### Exercise instructions:
Below is some data. Retype exactly the lines starting at the one with "1. Build new" and ending at the one with "4. A separate".

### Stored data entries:
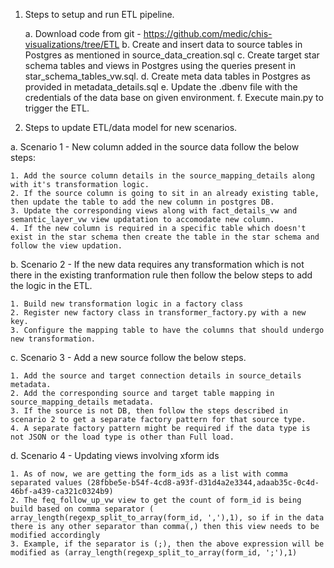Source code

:1.	Steps to setup and run ETL pipeline.

    a.	Download code from git - https://github.com/medic/chis-visualizations/tree/ETL
    b.	Create and insert data to source tables in Postgres as mentioned in source_data_creation.sql
    c.	Create target star schema tables and views in Postgres using the queries present in star_schema_tables_vw.sql.
    d.	Create meta data tables in Postgres as provided in metadata_details.sql 
    e.	Update the .dbenv file with the credentials of the data base on given environment.
    f.	Execute main.py to trigger the ETL.
 
2. Steps to update ETL/data model for new scenarios.

a. Scenario 1 - New column added in the source data follow the below steps:

    1. Add the source column details in the source_mapping_details along with it's transformation logic.
    2. If the source column is going to sit in an already existing table, then update the table to add the new column in postgres DB.
    3. Update the corresponding views along with fact_details_vw and semantic_layer_vw view updatation to accomodate new column.
    4. If the new column is required in a specific table which doesn't exist in the star schema then create the table in the star schema and follow the view updation.

b. Scenario 2 - If the new data requires any transformation which is not there in the existing tranformation rule then follow the below steps to add the logic in the ETL.

    1. Build new transformation logic in a factory class
    2. Register new factory class in transformer_factory.py with a new key.
    3. Configure the mapping table to have the columns that should undergo new transformation.

c. Scenario 3 - Add a new source follow the below steps.

    1. Add the source and target connection details in source_details metadata.
    2. Add the corresponding source and target table mapping in source_mapping_details metadata.
    3. If the source is not DB, then follow the steps described in scenario 2 to get a separate factory pattern for that source type.
    4. A separate factory pattern might be required if the data type is not JSON or the load type is other than Full load.

d. Scenario 4 - Updating views involving xform ids

    1. As of now, we are getting the form_ids as a list with comma separated values (28fbbe5e-b54f-4cd8-a93f-d31d4a2e3344,adaab35c-0c4d-46bf-a439-ca321c0324b9)
    2. The feq_follow_up_vw view to get the count of form_id is being build based on comma separator ( array_length(regexp_split_to_array(form_id, ','),1), so if in the data there is any other separator than comma(,) then this view needs to be modified accordingly
    3. Example, if the separator is (;), then the above expression will be modified as (array_length(regexp_split_to_array(form_id, ';'),1)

### Task response:
    1. Build new transformation logic in a factory class
    2. Register new factory class in transformer_factory.py with a new key.
    3. Configure the mapping table to have the columns that should undergo new transformation.

c. Scenario 3 - Add a new source follow the below steps.

    1. Add the source and target connection details in source_details metadata.
    2. Add the corresponding source and target table mapping in source_mapping_details metadata.
    3. If the source is not DB, then follow the steps described in scenario 2 to get a separate factory pattern for that source type.
    4. A separate factory pattern might be required if the data type is not JSON or the load type is other than Full load.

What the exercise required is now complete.